As mentioned above, in vivo studies can imply direct irradiation effects on immune cells. A way around this is to inject non-irradiated lymphocytes into the irradiated tumor-bearing host and analyze the effects.

An in vivo study explained a reduced tumor volume (RMA-S lymphoma/B16 melanoma) in mice by injected NK cells after 5 Gy total body irradiation. The effect was even more pronounced after prestimulating the NK cells with IL-12, -15, and -18, with highly increased expression of interferon γ (IFN-γ), granzyme B, and perforin. Those prestimulated NK cells were found to have rapidly proliferated in dependence of IL-2 production by CD4+ Th-cells (60).

Involvement of DCs

Enhanced antitumor response after X-irradiation (PANTAK Therapax DXT 300 Model X-Ray Unit, 42.5 Gy) has been linked to DCs. Intratumoral injection of DC was performed in mice bearing irradiated D5 tumors, resulting in reduced tumor size and increased IFN-γ secretion (71). As shown by Scholch et al. (65), in the in vivo (PANC-02 cells in mouse model) antitumor response of immune cells after irradiation (5 Gy × 2 Gy), the CTL mediated response dominates over NK cells, and was shown to be abrogated by depletion of DC, indicating a necessity of DC mediated antigen presentation for the immune cell effectiveness against tumor tissue. Although very promising, the described effects do not take the radiation effect on immune cells into account, since no immune cells were injected after irradiation (65). After X-irradiation (5 Gy × 2 Gy, 3 Gy × 5 Gy, 15 Gy), DC show an increased expression of IL-2R (CD25), which can mediate an increased activation of CD4+ T-cells via presentation of the activating IL-2 to the T-cell [and potentially CTL and NK cells as well, although not tested in the study (72)].

Involvement of Tregs

On the other hand, immunosuppressive Tregs were found to be increased in irradiated tumors in an in vivo mouse study, bearing lung and colon tumors (63) as well as in tumors and tumor draining lymph nodes of mice injected with mouse melanoma and lymphoma cell lines (64). The increased presence of Tregs was associated with increased tumor growth and has been hypothesized to depend on Langerhans cells, the DCs in the epidermis (64). Systemic inhibition of Tregs using cycloheximide (CHX) and anti-CD25 antibodies proved to increase the number of CD8+ and CD4+ non-Tregs. Along with those results, CHX and anti-CD25-antibody treatment resulted in enhanced tumor regression, indicating a suppressive function of Tregs (63). In other in vivo studies, Tregs were suppressed by blockage of cytotoxic T-lymphocyte associated protein 4 (CTLA4) in mice injected with 4T1 mouse mammary carcinoma or CD-26 murine colon cancer cells. Subsequent radiation exposure with 10 and 12 Gy of γ-irradiation resulted in tumor reduction that was associated with CTL-mediated cytotoxicity (73, 74). In the study by Son et al., the irradiation treatment was augmented with immature DC (74), but due to different irradiation parameters as well as different tumor application of the two studies, the effectiveness of this augmentation cannot be assessed.

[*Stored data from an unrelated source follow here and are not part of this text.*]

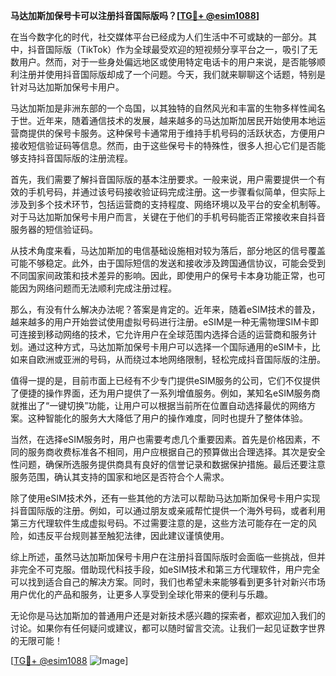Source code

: **马达加斯加保号卡可以注册抖音国际版吗？[[TG💪+ @esim1088](https://t.me/s/esim1088)]**

在当今数字化的时代，社交媒体平台已经成为人们生活中不可或缺的一部分。其中，抖音国际版（TikTok）作为全球最受欢迎的短视频分享平台之一，吸引了无数用户。然而，对于一些身处偏远地区或使用特定电话卡的用户来说，是否能够顺利注册并使用抖音国际版却成了一个问题。今天，我们就来聊聊这个话题，特别是针对马达加斯加保号卡用户。

马达加斯加是非洲东部的一个岛国，以其独特的自然风光和丰富的生物多样性闻名于世。近年来，随着通信技术的发展，越来越多的马达加斯加居民开始使用本地运营商提供的保号卡服务。这种保号卡通常用于维持手机号码的活跃状态，方便用户接收短信验证码等信息。然而，由于这些保号卡的特殊性，很多人担心它们是否能够支持抖音国际版的注册流程。

首先，我们需要了解抖音国际版的基本注册要求。一般来说，用户需要提供一个有效的手机号码，并通过该号码接收验证码完成注册。这一步骤看似简单，但实际上涉及到多个技术环节，包括运营商的支持程度、网络环境以及平台的安全机制等。对于马达加斯加保号卡用户而言，关键在于他们的手机号码能否正常接收来自抖音服务器的短信验证码。

从技术角度来看，马达加斯加的电信基础设施相对较为落后，部分地区的信号覆盖可能不够稳定。此外，由于国际短信的发送和接收涉及跨国通信协议，可能会受到不同国家间政策和技术差异的影响。因此，即使用户的保号卡本身功能正常，也可能因为网络问题而无法顺利完成注册过程。

那么，有没有什么解决办法呢？答案是肯定的。近年来，随着eSIM技术的普及，越来越多的用户开始尝试使用虚拟号码进行注册。eSIM是一种无需物理SIM卡即可连接到移动网络的技术，它允许用户在全球范围内选择合适的运营商和服务计划。通过这种方式，马达加斯加保号卡用户可以选择一个国际通用的eSIM卡，比如来自欧洲或亚洲的号码，从而绕过本地网络限制，轻松完成抖音国际版的注册。

值得一提的是，目前市面上已经有不少专门提供eSIM服务的公司，它们不仅提供了便捷的操作界面，还为用户提供了一系列增值服务。例如，某知名eSIM服务商就推出了“一键切换”功能，让用户可以根据当前所在位置自动选择最优的网络方案。这种智能化的服务大大降低了用户的操作难度，同时也提升了整体体验。

当然，在选择eSIM服务时，用户也需要考虑几个重要因素。首先是价格因素，不同的服务商收费标准各不相同，用户应根据自己的预算做出合理选择。其次是安全性问题，确保所选服务提供商具有良好的信誉记录和数据保护措施。最后还要注意服务范围，确认其支持的国家和地区是否符合个人需求。

除了使用eSIM技术外，还有一些其他的方法可以帮助马达加斯加保号卡用户实现抖音国际版的注册。例如，可以通过朋友或亲戚帮忙提供一个海外号码，或者利用第三方代理软件生成虚拟号码。不过需要注意的是，这些方法可能存在一定的风险，如违反平台规则甚至触犯法律，因此建议谨慎使用。

综上所述，虽然马达加斯加保号卡用户在注册抖音国际版时会面临一些挑战，但并非完全不可克服。借助现代科技手段，如eSIM技术和第三方代理软件，用户完全可以找到适合自己的解决方案。同时，我们也希望未来能够看到更多针对新兴市场用户优化的产品和服务，让更多人享受到全球化带来的便利与乐趣。

无论你是马达加斯加的普通用户还是对新技术感兴趣的探索者，都欢迎加入我们的讨论。如果你有任何疑问或建议，都可以随时留言交流。让我们一起见证数字世界的无限可能！

[[TG💪+ @esim1088](https://t.me/s/esim1088) ![Image](https://i.postimg.cc/4NQfJmqS/Snipaste-2025-05-13-00-14-12.png)]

Bystander and Abscopal Effects

Monocytes and T-cells were shown in vitro (THP-1 and Jurkat cell lines, respectively) to have increased viability after incubating them with conditioned medium from carbon ion irradiated neuronal tumor cells (SH-SY5Y and U87; Carbon ions 165 MeV/n, LET 30 keV/µm, 1–5 Gy), as well as decreased migration of THP-1, hinting at more in-depth interactions of immune cells in response to radiation (75).

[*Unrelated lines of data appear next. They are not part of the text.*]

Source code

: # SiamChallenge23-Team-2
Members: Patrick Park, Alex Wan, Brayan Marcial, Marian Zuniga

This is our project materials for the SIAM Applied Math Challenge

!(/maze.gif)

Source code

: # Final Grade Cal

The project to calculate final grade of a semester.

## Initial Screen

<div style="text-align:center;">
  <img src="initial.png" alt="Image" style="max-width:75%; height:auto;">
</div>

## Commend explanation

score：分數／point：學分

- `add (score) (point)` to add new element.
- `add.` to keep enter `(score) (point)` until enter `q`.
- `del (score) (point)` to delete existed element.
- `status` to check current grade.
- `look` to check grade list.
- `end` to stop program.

Radiation therapy with an electron beam (fractionated 8 Gy on three consecutive days; Varian Truebeam linear accelerator) has been shown to slow tumor growth of mice bearing 67NR tumors in vivo in an abscopal manner (76). In the same model, after enrichment of DC using DC growth factor Flt3-L (Fms-related tyrosine kinase-3 ligand), abscopal tumor size reduction was observed after low doses (2–6 Gy) of γ-irradiation (60Co source). The effect was proven to be T-cell dependent, as abscopal tumor size was not influenced in T-cell deficient mice (54).

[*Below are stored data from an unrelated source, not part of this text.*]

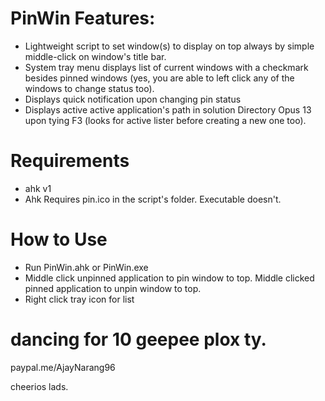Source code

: # PinWin Features:

 - Lightweight script to set window(s) to display on top always by  simple middle-click on window's title bar.
 - System tray menu displays list of current windows with a checkmark besides pinned windows (yes, you are able to left click any of the windows to change status too).
 - Displays quick notification upon changing pin status
 - Displays active active application's path in solution Directory Opus  13 upon tying F3 (looks for active lister before creating a new one too). 

# Requirements

- ahk v1
- Ahk Requires pin.ico in the script's folder. Executable doesn't. 


# How to Use
- Run PinWin.ahk or PinWin.exe
- Middle click unpinned application to pin window to top. Middle clicked pinned application to unpin window to top.
- Right click tray icon for list 
 
# dancing for 10 geepee plox ty.
paypal.me/AjayNarang96

cheerios lads.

The systemic inhibition of Tregs using CHX and anti-CD25-antibodies in an in vivo tumor-bearing mouse model (lung and colon carcinoma) or via CTLA4 blockage in an in vivo tumor-bearing mouse model (colon carcinoma) after irradiation of the tumor resulted in reduced growth of distant non-irradiated tumor cells (63, 74). The indicated suppressive action of Tregs on antitumor responses can thereby also be expected non-irradiated tumors.

These studies show that irradiation of tumor cells or tissue has long-ranging effects on different immune cell subpopulations. This results in activation of CTL and NK cells, supported by increased activity of DCs, which meets an orchestrated immune suppressive response initiated by Tregs. Activation of CTL and NK cells was shown in in vitro and in vivo studies, Treg activation only in vivo. As a broad variety of neoplastic cell lines activated these immune cell populations, the tumor cell type seems to have no apparent influence on immune cell activation.

Cytokines and Chemokines

The Tumor Milieu

The presence of immunosuppressing cyto- and chemokines is vital to the development and progression of tumor cells. The tumor cells themselves can secrete factors that protect them from lysis via CTLs or NK cells or elicit cytokine expression in other cells that enable tumor survival, most notably are TGF-β and IL-10.

Transforming growth factor β has been shown to reduce a wide variety of antitumor immune functions. It inhibits growth of immune cells and reduces IL-2, IL-2R, IFN-γ, and NKG2D expression resulting in impairment of their activity. Furthermore, downregulation of MHC-I molecules on the tumor cell surface reduces their susceptibility to CTL-mediated tumor cell lysis. Expression of TGF-β by several tumor types has been reported (77, 78).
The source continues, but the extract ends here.